[[ Input, beginning ]]

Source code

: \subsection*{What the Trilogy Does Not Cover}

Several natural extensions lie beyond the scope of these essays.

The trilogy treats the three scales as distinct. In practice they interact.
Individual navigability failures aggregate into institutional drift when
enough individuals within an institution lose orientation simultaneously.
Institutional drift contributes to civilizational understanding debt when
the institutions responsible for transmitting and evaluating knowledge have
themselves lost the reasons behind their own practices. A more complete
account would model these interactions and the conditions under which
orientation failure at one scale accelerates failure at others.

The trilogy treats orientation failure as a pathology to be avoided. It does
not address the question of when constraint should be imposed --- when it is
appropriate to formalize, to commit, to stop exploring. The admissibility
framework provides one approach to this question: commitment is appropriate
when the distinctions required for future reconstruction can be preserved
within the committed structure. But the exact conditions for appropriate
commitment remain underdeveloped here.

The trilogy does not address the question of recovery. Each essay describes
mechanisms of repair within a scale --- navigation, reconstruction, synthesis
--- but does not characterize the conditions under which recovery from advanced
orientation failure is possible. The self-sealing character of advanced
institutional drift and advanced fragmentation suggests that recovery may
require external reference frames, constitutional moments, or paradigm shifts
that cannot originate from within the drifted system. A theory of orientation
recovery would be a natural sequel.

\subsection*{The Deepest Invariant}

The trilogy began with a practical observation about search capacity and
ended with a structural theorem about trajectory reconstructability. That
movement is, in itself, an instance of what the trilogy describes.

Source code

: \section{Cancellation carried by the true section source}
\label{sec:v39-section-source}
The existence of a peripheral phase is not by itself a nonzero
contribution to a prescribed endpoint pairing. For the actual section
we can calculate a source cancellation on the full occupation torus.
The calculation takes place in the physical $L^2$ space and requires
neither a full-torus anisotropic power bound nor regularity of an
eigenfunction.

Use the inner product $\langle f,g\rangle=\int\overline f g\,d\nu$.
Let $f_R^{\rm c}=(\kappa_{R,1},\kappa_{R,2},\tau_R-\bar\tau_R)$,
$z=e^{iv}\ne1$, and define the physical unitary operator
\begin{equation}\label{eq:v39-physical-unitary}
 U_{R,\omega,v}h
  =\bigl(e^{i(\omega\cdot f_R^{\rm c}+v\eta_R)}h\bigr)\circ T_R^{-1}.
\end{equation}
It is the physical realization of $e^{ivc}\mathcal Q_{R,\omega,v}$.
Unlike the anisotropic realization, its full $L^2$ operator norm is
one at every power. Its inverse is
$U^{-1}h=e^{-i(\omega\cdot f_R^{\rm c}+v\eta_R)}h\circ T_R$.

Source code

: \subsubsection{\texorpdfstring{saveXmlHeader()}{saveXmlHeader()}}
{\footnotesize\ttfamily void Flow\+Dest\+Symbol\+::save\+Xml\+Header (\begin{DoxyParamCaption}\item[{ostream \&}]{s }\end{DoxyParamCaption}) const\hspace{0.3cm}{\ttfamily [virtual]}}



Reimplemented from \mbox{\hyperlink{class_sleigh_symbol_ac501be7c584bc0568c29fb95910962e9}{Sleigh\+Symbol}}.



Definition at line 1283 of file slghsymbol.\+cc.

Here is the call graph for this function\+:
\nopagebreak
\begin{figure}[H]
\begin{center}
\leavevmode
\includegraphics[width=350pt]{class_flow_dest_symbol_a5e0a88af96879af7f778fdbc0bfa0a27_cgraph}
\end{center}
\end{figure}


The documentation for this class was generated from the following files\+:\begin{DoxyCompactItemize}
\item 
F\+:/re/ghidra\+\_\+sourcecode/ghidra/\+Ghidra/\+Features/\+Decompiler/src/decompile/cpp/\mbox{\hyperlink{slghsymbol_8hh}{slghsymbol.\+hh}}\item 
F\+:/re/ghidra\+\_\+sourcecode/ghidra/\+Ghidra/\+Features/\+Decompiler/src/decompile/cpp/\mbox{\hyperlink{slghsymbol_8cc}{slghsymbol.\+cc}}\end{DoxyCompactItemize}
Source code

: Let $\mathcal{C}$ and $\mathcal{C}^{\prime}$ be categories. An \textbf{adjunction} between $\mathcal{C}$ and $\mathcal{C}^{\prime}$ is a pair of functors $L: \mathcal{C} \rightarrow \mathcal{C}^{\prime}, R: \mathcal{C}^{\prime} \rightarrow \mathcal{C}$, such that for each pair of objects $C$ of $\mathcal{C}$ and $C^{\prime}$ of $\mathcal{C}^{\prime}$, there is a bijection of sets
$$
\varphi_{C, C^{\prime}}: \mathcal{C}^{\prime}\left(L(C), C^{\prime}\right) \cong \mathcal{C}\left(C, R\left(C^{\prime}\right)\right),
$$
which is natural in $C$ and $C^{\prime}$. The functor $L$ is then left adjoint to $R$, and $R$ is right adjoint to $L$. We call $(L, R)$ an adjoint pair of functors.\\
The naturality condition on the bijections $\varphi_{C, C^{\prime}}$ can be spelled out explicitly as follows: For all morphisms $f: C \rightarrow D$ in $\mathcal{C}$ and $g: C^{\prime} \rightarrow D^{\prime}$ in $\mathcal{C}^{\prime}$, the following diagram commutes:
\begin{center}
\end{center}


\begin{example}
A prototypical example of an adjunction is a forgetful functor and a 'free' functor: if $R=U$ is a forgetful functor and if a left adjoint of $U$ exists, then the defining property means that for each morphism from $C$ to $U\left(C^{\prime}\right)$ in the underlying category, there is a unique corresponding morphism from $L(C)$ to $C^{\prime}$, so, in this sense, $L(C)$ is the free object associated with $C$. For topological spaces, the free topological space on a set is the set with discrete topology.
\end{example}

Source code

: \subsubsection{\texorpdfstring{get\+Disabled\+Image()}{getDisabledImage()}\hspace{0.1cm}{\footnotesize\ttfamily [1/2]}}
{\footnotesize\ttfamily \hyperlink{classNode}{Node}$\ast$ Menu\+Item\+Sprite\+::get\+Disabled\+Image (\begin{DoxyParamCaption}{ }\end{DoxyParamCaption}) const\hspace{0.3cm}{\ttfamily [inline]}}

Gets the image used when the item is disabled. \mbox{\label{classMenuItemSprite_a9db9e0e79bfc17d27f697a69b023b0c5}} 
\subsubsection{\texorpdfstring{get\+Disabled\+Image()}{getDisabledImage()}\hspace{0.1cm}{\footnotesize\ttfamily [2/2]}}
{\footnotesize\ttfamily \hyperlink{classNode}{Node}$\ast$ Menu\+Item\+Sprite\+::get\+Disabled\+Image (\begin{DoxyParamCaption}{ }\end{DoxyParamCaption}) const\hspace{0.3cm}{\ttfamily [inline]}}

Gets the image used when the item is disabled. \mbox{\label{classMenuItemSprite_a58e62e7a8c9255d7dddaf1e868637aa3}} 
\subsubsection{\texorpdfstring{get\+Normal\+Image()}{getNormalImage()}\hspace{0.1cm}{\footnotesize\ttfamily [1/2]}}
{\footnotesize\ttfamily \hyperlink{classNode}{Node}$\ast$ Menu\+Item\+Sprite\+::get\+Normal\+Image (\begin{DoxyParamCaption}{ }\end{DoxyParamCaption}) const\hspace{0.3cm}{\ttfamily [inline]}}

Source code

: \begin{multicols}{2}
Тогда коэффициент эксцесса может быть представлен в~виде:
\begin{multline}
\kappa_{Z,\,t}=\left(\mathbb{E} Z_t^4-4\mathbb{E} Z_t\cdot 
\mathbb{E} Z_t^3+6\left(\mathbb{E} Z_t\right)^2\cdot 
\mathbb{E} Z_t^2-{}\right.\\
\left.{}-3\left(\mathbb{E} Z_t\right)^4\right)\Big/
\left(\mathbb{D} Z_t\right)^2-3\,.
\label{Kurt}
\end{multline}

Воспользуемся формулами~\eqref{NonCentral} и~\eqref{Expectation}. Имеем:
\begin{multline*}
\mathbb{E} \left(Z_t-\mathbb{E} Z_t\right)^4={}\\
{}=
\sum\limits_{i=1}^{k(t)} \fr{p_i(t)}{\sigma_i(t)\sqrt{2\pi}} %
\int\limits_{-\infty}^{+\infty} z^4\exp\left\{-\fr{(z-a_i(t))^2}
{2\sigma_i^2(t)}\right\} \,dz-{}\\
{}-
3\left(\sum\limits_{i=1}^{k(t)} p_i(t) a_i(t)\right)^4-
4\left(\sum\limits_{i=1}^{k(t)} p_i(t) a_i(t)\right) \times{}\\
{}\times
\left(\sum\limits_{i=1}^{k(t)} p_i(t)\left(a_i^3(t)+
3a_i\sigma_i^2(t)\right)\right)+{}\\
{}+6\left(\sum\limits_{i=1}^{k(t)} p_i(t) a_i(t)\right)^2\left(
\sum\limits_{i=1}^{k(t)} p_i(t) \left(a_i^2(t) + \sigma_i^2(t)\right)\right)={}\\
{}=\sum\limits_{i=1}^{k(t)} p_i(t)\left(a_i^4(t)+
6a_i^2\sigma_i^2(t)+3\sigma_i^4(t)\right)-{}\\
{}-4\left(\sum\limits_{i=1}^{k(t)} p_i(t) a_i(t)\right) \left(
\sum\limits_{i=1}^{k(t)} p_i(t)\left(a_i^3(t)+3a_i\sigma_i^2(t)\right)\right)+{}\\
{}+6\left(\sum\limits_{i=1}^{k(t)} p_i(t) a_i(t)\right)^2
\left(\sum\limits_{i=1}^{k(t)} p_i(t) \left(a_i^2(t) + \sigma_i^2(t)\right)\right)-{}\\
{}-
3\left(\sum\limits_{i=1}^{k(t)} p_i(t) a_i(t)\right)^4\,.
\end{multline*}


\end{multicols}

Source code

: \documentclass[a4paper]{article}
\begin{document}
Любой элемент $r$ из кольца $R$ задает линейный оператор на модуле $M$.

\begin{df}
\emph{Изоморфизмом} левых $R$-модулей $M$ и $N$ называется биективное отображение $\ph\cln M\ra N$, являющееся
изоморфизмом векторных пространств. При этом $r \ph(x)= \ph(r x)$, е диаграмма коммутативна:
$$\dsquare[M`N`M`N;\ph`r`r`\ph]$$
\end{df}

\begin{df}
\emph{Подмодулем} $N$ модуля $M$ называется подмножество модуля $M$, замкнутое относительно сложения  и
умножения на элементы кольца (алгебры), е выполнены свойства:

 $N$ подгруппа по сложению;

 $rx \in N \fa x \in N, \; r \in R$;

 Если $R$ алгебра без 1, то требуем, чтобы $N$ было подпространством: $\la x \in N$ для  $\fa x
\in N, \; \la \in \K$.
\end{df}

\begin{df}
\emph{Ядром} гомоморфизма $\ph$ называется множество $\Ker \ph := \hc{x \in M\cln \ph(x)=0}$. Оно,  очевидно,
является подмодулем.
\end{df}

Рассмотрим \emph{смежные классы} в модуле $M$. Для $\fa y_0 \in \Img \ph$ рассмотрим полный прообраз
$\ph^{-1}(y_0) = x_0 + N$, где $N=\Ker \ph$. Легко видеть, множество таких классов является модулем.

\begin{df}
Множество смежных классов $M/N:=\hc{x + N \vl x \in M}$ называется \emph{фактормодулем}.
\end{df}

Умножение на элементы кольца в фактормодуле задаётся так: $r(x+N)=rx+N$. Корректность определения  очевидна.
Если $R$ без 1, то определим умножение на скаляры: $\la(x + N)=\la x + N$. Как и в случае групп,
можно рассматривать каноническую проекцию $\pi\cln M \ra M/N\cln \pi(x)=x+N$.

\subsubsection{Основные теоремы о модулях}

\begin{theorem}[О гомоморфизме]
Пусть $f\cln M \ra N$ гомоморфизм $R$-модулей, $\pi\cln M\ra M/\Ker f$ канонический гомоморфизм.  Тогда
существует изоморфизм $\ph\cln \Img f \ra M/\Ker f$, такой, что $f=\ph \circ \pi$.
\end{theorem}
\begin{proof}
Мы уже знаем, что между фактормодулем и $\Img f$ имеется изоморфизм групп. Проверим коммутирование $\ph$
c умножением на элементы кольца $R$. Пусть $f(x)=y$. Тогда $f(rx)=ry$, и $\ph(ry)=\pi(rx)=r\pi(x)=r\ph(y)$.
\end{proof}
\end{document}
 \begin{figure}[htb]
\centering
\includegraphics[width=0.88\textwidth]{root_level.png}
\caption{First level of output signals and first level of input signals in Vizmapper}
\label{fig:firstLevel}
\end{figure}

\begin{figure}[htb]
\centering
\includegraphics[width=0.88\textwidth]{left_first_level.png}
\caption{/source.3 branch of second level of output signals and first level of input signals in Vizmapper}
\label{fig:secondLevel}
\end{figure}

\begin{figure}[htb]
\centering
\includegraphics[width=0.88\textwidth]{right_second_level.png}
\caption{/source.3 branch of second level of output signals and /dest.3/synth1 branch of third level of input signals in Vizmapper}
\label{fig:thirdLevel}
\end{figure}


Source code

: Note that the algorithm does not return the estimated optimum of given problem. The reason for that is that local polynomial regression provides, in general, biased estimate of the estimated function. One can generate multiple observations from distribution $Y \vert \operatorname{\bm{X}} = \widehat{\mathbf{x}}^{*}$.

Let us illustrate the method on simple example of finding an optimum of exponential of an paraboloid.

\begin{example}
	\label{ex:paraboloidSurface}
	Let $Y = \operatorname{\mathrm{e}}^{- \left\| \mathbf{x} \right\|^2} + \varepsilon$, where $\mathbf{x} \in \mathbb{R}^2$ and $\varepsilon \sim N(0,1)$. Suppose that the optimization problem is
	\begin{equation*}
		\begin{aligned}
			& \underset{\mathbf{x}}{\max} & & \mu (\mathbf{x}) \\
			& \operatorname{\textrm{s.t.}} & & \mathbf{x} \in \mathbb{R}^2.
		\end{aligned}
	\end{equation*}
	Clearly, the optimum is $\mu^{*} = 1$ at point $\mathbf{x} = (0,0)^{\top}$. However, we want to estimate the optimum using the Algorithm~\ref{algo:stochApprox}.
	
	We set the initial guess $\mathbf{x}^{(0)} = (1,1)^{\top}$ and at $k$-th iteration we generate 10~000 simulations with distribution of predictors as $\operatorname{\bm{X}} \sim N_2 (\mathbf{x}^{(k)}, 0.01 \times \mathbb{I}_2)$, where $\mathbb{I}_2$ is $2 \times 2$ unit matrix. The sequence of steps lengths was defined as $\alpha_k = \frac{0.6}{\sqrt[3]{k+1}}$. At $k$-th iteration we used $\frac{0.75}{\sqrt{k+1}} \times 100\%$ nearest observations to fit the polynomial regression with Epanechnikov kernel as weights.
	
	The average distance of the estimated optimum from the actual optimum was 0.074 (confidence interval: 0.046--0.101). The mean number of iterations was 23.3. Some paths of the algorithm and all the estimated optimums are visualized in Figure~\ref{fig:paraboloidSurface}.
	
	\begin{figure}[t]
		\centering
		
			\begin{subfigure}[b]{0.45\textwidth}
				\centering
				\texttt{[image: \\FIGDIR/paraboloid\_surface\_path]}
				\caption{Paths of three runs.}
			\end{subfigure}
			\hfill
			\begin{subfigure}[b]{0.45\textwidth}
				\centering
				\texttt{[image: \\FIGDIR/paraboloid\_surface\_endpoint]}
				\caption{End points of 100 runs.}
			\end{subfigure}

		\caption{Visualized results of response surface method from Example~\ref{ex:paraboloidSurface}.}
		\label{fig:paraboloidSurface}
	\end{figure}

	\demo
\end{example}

[[ Input, end ]]

Exercise brief
Looking at the entries above, say how many lines contain the word "regression". Only the number is wanted.

Solution below
2